TASK DETAILS:
Report the lines of the data below that contain the string "blue".

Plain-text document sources
╔══
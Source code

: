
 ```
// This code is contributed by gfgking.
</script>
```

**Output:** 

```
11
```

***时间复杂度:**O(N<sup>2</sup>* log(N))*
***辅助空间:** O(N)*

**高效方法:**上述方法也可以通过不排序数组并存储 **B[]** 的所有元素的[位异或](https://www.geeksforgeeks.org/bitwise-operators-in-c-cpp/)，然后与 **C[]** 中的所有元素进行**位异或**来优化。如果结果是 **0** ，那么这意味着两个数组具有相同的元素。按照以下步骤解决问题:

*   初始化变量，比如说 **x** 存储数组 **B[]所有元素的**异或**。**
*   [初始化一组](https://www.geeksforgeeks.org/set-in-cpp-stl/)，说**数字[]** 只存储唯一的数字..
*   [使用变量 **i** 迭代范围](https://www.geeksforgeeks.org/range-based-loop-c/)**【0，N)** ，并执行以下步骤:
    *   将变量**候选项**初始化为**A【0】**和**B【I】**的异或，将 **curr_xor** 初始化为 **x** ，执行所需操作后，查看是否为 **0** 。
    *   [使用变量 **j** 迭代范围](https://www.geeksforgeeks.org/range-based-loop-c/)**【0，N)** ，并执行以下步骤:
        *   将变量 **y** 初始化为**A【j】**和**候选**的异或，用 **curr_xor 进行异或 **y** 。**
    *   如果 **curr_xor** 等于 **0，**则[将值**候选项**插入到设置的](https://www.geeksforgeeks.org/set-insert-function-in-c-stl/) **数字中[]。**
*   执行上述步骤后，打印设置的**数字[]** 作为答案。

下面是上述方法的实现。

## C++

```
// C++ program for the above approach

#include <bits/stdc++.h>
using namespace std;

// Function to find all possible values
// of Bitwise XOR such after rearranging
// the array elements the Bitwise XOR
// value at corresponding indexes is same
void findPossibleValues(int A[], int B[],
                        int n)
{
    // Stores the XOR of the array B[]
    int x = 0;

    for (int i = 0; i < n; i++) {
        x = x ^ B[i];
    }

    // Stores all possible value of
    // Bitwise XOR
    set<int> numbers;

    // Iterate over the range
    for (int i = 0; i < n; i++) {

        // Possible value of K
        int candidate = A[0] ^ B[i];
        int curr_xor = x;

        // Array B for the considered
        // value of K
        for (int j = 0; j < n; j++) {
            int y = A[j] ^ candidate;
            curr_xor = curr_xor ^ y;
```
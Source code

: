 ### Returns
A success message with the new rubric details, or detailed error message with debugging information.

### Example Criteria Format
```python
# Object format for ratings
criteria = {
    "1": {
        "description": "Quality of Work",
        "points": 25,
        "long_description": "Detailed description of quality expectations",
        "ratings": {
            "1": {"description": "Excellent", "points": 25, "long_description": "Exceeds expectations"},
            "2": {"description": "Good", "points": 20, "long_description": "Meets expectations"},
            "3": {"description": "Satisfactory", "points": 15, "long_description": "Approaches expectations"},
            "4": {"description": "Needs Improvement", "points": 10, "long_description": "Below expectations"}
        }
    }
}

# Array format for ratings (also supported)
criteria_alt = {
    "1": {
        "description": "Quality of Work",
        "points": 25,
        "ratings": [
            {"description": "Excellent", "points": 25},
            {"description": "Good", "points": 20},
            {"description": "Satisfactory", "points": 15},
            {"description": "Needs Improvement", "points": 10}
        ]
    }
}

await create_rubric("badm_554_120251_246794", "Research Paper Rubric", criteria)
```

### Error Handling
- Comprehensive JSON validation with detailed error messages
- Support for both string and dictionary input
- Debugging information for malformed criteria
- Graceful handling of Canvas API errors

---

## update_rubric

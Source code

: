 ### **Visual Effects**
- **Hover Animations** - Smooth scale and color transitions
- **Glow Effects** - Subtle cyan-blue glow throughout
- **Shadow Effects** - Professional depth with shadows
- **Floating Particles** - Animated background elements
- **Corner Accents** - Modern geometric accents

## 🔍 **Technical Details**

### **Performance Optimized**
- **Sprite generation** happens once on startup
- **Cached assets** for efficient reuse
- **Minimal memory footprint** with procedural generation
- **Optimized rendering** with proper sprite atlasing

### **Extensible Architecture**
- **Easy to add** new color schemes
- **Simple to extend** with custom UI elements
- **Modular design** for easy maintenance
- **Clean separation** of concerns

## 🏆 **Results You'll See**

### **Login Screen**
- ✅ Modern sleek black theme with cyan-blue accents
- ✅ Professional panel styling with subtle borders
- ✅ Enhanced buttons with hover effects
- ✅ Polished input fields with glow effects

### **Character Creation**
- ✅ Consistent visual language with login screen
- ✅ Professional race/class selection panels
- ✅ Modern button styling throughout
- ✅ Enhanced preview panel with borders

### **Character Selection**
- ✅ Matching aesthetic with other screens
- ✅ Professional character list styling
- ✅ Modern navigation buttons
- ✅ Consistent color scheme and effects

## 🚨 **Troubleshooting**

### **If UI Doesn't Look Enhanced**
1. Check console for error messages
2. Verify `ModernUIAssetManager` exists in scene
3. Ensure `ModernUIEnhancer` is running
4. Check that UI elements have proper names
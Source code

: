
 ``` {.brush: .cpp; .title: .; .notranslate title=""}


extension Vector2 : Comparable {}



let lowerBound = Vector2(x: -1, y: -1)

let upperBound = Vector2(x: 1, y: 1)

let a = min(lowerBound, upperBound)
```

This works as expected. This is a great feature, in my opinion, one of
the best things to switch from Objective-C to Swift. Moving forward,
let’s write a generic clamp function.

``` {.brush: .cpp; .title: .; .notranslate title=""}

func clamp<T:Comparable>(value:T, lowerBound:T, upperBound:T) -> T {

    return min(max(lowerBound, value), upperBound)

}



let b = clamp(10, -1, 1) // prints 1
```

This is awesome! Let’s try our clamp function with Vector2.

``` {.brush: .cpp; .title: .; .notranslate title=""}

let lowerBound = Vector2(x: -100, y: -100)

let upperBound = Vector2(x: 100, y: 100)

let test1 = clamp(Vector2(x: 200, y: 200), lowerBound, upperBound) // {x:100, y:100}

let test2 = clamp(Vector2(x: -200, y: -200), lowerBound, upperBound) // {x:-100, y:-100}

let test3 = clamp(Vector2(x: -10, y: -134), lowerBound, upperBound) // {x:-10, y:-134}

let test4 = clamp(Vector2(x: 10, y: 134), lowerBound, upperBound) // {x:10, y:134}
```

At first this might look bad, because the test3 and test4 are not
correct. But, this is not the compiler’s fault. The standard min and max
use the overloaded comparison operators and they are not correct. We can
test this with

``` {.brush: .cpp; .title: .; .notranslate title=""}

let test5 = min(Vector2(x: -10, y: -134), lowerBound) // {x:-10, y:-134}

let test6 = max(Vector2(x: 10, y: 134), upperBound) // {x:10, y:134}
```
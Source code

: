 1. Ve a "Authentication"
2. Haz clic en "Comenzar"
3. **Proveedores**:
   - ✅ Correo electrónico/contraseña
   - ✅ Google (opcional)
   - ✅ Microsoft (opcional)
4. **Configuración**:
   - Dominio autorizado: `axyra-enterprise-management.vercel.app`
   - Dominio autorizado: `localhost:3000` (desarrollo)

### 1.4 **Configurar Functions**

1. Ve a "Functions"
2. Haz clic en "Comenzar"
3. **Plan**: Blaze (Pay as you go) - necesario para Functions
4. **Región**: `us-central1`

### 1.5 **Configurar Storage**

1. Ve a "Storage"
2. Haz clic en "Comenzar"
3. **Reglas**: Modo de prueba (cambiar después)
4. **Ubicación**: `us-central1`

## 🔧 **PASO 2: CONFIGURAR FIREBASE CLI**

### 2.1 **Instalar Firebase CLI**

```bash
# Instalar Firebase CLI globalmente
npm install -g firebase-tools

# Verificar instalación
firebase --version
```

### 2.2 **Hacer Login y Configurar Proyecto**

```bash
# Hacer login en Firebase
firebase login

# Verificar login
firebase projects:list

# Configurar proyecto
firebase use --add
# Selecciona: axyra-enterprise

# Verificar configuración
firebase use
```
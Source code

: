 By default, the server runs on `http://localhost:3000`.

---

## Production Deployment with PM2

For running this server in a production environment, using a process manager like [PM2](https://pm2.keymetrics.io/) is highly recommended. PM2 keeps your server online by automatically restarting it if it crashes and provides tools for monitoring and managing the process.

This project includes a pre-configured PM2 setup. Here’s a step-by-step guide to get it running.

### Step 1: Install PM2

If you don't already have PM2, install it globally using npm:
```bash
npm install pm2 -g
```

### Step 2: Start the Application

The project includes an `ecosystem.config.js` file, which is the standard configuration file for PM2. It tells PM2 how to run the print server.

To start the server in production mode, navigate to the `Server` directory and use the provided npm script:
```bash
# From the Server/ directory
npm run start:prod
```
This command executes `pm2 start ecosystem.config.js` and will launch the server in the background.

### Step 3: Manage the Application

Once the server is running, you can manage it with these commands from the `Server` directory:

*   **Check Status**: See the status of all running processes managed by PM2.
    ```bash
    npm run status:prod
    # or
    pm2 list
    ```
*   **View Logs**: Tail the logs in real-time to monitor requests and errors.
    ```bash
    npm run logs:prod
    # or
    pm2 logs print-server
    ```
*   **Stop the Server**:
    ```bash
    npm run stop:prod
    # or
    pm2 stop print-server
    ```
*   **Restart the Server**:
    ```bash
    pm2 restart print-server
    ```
╚══
SOLUTION FOR THIS PROBLEM:
- **Glow Effects** - Subtle cyan-blue glow throughout
- ✅ Modern sleek black theme with cyan-blue accents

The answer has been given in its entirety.